# [WHAT TO DO]
Using the records below, copy exactly the part that opens with the line holding "## crwdns109431:0crwdne109431:0" and closes with the line holding "Unless required by", minus the pictures.
-- DATA EXTRACT follows --
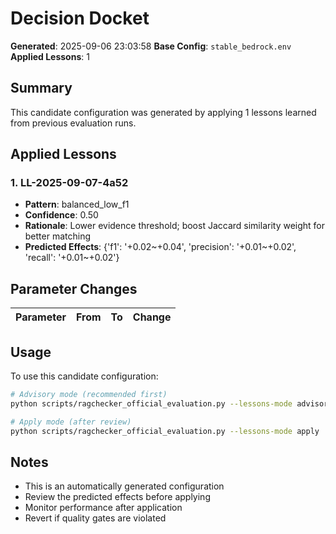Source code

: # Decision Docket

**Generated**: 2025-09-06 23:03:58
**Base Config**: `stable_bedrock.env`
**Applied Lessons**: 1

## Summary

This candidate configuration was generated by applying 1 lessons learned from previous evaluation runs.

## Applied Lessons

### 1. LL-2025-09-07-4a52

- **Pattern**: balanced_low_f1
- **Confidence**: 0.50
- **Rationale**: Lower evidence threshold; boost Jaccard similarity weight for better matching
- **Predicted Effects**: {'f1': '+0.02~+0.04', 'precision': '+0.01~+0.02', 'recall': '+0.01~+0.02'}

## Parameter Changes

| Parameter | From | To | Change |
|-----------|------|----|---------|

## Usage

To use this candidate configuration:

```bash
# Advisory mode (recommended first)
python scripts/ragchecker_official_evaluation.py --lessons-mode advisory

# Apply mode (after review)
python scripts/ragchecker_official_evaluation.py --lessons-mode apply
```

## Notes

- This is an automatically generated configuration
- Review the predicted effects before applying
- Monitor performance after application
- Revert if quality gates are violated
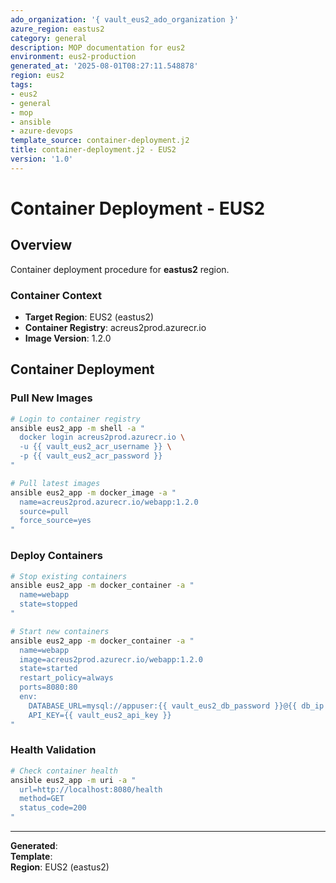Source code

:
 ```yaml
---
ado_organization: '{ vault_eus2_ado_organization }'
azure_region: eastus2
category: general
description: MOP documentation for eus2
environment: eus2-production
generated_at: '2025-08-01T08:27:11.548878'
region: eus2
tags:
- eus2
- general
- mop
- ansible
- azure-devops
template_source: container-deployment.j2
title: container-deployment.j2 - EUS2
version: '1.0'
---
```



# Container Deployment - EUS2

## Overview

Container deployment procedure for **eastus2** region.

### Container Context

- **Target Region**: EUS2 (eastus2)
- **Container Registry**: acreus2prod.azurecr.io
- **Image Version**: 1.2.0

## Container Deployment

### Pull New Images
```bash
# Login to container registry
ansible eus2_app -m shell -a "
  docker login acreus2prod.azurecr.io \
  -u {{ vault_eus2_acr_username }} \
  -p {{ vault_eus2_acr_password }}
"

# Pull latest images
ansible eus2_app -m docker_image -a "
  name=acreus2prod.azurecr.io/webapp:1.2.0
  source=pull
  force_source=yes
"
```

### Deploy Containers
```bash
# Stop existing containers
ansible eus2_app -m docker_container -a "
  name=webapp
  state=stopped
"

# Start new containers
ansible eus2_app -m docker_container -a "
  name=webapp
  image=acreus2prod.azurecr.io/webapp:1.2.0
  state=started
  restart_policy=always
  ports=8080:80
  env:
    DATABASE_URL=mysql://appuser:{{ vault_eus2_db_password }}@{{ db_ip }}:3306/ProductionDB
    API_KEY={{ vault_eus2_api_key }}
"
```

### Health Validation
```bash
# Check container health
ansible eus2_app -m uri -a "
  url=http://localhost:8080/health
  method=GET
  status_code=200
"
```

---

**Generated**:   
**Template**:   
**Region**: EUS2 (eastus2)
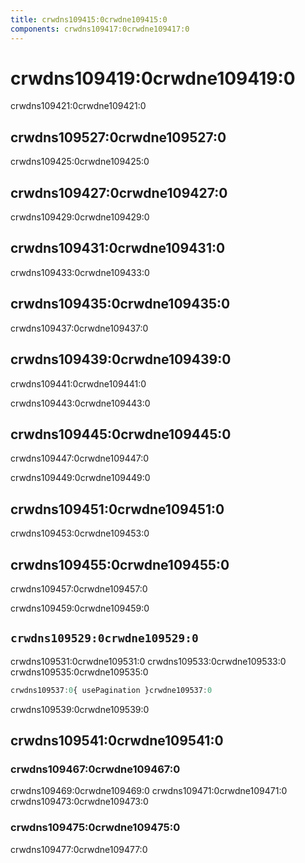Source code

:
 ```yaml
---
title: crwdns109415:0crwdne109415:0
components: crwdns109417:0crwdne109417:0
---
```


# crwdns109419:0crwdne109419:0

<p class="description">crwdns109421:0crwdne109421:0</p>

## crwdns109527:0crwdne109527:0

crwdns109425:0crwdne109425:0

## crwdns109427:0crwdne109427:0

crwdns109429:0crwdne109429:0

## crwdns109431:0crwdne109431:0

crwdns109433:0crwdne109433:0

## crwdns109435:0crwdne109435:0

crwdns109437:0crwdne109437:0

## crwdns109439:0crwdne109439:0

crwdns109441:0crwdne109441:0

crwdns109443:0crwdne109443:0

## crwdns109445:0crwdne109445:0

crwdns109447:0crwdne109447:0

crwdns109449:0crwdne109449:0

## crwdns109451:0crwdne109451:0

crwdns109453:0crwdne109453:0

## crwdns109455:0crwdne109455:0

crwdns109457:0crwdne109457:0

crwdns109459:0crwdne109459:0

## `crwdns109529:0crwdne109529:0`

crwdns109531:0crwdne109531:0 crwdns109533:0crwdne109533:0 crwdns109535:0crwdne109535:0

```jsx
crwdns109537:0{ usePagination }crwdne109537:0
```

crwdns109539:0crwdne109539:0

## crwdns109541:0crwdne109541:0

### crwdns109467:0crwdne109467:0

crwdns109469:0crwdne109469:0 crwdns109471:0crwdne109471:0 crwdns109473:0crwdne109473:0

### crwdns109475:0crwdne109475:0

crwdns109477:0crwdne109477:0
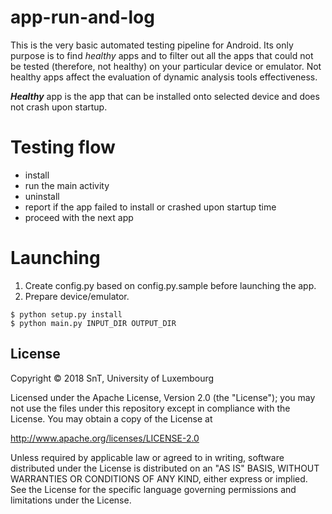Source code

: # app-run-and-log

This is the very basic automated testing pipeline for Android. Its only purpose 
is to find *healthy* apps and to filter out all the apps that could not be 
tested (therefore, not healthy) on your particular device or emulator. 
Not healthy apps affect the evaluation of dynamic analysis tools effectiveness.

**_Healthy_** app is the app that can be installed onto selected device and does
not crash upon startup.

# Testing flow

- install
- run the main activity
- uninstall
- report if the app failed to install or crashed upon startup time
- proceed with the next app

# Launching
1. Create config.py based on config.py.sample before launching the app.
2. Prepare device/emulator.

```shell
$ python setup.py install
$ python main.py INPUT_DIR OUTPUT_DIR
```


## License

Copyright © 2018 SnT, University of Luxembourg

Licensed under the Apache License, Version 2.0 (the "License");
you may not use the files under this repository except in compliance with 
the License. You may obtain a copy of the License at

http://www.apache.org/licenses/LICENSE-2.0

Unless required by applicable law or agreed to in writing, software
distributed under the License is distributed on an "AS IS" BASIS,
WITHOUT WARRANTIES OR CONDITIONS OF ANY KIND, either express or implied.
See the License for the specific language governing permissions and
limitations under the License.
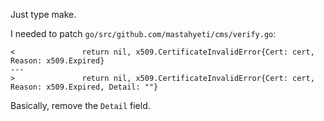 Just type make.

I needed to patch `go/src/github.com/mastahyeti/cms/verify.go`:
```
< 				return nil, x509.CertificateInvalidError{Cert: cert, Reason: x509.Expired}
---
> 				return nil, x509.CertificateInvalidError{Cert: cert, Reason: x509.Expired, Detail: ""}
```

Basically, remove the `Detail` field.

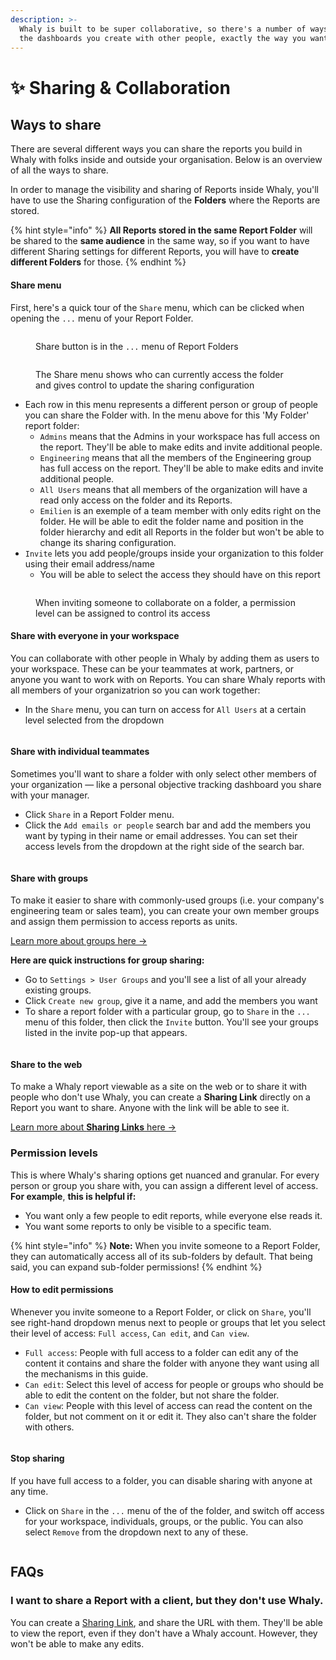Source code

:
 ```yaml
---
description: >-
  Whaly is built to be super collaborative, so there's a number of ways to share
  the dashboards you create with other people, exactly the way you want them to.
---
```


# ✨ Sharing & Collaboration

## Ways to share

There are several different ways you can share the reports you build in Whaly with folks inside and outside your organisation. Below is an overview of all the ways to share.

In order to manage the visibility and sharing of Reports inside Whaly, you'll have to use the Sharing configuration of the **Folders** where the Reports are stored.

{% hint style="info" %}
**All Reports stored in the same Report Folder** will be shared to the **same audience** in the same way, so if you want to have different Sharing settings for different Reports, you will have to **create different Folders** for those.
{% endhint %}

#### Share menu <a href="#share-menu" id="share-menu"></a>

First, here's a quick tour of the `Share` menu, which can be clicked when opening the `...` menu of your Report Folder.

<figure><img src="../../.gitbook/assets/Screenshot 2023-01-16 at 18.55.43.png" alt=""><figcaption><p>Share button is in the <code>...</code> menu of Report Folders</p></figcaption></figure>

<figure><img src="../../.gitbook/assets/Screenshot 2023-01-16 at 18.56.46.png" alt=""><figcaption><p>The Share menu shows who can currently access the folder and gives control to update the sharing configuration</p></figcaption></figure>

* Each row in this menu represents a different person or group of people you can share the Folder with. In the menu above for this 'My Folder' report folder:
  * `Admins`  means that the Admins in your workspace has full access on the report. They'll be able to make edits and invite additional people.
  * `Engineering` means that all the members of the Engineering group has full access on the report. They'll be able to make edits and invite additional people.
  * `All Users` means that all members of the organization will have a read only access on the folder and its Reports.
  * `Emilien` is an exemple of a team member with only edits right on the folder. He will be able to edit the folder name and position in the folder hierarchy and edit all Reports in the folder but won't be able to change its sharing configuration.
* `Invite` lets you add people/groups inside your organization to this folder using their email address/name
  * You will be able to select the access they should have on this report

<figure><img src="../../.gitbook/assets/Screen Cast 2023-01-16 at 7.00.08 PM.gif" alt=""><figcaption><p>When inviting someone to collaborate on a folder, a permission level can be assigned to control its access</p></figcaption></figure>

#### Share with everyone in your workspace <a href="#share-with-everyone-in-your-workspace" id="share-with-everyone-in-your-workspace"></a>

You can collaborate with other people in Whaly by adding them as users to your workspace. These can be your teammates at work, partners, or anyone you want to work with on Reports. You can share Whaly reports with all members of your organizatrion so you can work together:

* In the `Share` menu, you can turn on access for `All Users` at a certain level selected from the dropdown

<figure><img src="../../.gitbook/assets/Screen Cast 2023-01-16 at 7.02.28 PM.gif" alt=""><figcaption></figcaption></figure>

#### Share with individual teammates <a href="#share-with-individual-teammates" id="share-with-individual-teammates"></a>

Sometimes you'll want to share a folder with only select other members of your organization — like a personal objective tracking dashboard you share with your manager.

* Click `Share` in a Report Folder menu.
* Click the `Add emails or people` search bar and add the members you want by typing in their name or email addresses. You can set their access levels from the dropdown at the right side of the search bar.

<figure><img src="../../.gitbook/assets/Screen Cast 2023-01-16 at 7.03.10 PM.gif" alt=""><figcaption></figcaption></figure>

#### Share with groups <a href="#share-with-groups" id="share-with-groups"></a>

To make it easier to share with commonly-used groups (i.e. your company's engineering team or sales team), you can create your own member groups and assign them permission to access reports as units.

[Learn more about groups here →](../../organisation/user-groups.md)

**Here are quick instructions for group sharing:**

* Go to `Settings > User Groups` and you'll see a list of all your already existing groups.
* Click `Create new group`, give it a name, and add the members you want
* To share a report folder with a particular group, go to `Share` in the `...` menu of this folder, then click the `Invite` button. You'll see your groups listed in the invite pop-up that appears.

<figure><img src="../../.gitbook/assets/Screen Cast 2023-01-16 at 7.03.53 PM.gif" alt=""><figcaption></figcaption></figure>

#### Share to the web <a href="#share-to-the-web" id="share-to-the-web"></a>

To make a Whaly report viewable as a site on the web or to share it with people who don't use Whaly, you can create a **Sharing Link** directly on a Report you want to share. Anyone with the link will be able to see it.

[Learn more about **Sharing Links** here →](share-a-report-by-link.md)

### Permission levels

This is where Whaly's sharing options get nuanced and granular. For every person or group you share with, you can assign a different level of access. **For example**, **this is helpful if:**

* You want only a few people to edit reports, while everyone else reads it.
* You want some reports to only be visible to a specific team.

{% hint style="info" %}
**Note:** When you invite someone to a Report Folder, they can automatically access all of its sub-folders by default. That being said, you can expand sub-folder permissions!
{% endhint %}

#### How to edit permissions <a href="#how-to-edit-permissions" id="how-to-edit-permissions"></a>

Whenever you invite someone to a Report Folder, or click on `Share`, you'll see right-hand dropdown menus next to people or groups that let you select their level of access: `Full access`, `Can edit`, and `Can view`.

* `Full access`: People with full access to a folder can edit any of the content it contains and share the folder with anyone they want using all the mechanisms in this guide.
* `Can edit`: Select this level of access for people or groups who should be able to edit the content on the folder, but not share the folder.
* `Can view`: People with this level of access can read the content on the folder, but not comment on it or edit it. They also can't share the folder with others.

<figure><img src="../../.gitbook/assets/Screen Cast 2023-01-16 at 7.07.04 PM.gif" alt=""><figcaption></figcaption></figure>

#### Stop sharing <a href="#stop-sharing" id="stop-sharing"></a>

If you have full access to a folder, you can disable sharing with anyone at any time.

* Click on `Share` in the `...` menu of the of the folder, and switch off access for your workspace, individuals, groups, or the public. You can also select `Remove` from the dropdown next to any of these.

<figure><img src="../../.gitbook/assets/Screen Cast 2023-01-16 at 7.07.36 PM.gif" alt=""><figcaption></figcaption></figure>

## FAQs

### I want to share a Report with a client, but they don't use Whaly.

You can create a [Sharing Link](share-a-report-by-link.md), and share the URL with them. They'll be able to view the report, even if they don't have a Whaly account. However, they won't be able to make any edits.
-- DATA EXTRACT concluded --
# [RESULT OF THIS EXERCISE]
## crwdns109431:0crwdne109431:0

crwdns109433:0crwdne109433:0

## crwdns109435:0crwdne109435:0

crwdns109437:0crwdne109437:0

## crwdns109439:0crwdne109439:0

crwdns109441:0crwdne109441:0

crwdns109443:0crwdne109443:0

## crwdns109445:0crwdne109445:0

crwdns109447:0crwdne109447:0

crwdns109449:0crwdne109449:0

## crwdns109451:0crwdne109451:0

crwdns109453:0crwdne109453:0

## crwdns109455:0crwdne109455:0

crwdns109457:0crwdne109457:0

crwdns109459:0crwdne109459:0

## `crwdns109529:0crwdne109529:0`

crwdns109531:0crwdne109531:0 crwdns109533:0crwdne109533:0 crwdns109535:0crwdne109535:0

```jsx
crwdns109537:0{ usePagination }crwdne109537:0
```

crwdns109539:0crwdne109539:0

## crwdns109541:0crwdne109541:0

### crwdns109467:0crwdne109467:0

crwdns109469:0crwdne109469:0 crwdns109471:0crwdne109471:0 crwdns109473:0crwdne109473:0

### crwdns109475:0crwdne109475:0

crwdns109477:0crwdne109477:0
Source code

: # app-run-and-log

This is the very basic automated testing pipeline for Android. Its only purpose 
is to find *healthy* apps and to filter out all the apps that could not be 
tested (therefore, not healthy) on your particular device or emulator. 
Not healthy apps affect the evaluation of dynamic analysis tools effectiveness.

**_Healthy_** app is the app that can be installed onto selected device and does
not crash upon startup.

# Testing flow

- install
- run the main activity
- uninstall
- report if the app failed to install or crashed upon startup time
- proceed with the next app

# Launching
1. Create config.py based on config.py.sample before launching the app.
2. Prepare device/emulator.

```shell
$ python setup.py install
$ python main.py INPUT_DIR OUTPUT_DIR
```


## License

Copyright © 2018 SnT, University of Luxembourg

Licensed under the Apache License, Version 2.0 (the "License");
you may not use the files under this repository except in compliance with 
the License. You may obtain a copy of the License at

http://www.apache.org/licenses/LICENSE-2.0

Unless required by applicable law or agreed to in writing, software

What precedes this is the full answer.